* [Work to be completed]:
Search each line below for the word "position" and list those that contain it.

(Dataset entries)
■ ■ ■ ■

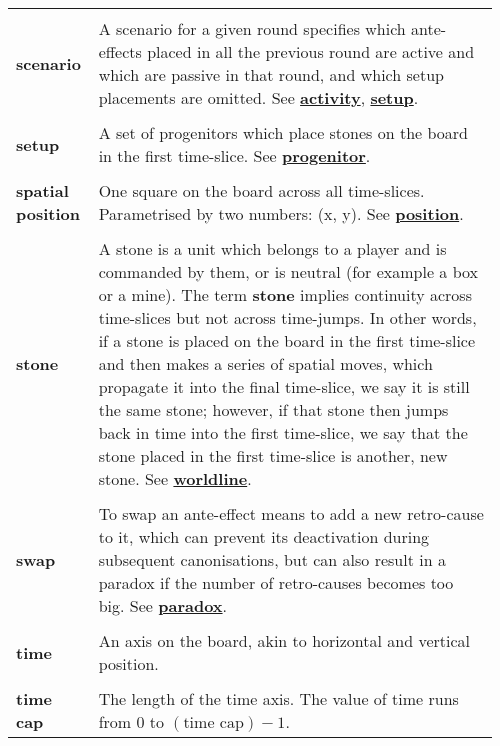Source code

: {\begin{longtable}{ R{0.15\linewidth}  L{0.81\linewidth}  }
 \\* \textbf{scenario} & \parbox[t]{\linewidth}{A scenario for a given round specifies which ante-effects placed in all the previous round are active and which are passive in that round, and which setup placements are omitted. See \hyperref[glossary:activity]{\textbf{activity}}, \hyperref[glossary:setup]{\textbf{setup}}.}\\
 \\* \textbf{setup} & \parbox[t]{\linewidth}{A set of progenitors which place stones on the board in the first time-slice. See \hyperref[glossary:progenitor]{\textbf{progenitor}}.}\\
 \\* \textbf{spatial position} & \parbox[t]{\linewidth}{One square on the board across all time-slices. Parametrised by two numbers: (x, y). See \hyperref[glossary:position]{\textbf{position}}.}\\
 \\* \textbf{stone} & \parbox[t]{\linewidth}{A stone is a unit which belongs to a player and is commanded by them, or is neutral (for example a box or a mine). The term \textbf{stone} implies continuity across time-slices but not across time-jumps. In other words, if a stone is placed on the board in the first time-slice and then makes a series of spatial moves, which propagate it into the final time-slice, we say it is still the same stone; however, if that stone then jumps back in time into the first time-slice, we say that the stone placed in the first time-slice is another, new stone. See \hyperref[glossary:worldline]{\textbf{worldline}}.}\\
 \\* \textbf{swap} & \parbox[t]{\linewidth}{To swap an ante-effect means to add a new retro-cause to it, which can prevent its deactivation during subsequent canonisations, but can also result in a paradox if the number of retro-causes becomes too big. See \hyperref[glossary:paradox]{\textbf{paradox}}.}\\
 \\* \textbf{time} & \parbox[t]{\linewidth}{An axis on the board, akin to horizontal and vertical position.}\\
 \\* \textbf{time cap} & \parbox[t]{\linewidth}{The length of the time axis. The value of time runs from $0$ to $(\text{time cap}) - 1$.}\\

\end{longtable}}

■ ■ ■ ■

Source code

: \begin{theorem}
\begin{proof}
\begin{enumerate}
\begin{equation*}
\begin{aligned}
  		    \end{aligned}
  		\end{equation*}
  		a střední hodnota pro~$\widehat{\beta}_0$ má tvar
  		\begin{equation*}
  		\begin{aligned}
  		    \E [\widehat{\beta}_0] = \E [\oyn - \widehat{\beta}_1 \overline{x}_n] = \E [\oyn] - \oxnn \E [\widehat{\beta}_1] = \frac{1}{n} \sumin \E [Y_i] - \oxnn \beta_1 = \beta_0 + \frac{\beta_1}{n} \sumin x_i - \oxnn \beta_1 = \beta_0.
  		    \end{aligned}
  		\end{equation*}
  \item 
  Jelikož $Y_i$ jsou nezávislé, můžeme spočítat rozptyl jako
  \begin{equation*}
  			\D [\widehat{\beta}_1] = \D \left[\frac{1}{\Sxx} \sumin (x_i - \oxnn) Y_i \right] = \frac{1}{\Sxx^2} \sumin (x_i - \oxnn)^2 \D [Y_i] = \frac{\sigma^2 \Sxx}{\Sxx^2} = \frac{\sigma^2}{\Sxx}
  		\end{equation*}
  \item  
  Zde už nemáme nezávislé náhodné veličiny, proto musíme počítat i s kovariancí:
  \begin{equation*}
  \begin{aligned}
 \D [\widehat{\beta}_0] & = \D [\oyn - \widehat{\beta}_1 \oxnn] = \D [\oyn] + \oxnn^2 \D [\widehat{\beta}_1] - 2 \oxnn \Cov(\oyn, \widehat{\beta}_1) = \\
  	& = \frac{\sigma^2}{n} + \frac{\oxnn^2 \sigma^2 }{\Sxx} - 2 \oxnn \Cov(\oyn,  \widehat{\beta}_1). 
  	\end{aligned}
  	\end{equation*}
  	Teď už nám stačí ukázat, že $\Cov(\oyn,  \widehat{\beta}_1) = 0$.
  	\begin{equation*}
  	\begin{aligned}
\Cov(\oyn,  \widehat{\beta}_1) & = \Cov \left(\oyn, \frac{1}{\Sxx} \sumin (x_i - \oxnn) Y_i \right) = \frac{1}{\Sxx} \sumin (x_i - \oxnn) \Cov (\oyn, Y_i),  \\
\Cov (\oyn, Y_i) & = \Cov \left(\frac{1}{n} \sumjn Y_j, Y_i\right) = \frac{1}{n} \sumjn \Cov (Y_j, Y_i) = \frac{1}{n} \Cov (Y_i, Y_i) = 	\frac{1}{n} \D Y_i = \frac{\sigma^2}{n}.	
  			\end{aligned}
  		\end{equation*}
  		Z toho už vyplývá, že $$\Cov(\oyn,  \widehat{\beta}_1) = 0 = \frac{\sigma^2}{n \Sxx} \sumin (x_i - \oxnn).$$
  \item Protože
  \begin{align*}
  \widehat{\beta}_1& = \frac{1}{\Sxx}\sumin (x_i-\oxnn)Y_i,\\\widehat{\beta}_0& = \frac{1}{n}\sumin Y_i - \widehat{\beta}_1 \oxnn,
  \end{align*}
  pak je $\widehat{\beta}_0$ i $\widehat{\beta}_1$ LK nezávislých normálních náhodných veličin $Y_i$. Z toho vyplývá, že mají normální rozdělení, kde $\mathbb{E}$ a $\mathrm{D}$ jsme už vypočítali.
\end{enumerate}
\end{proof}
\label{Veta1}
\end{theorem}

■ ■ ■ ■

* [Task result]:
 \\* \textbf{spatial position} & \parbox[t]{\linewidth}{One square on the board across all time-slices. Parametrised by two numbers: (x, y). See \hyperref[glossary:position]{\textbf{position}}.}\\
 \\* \textbf{time} & \parbox[t]{\linewidth}{An axis on the board, akin to horizontal and vertical position.}\\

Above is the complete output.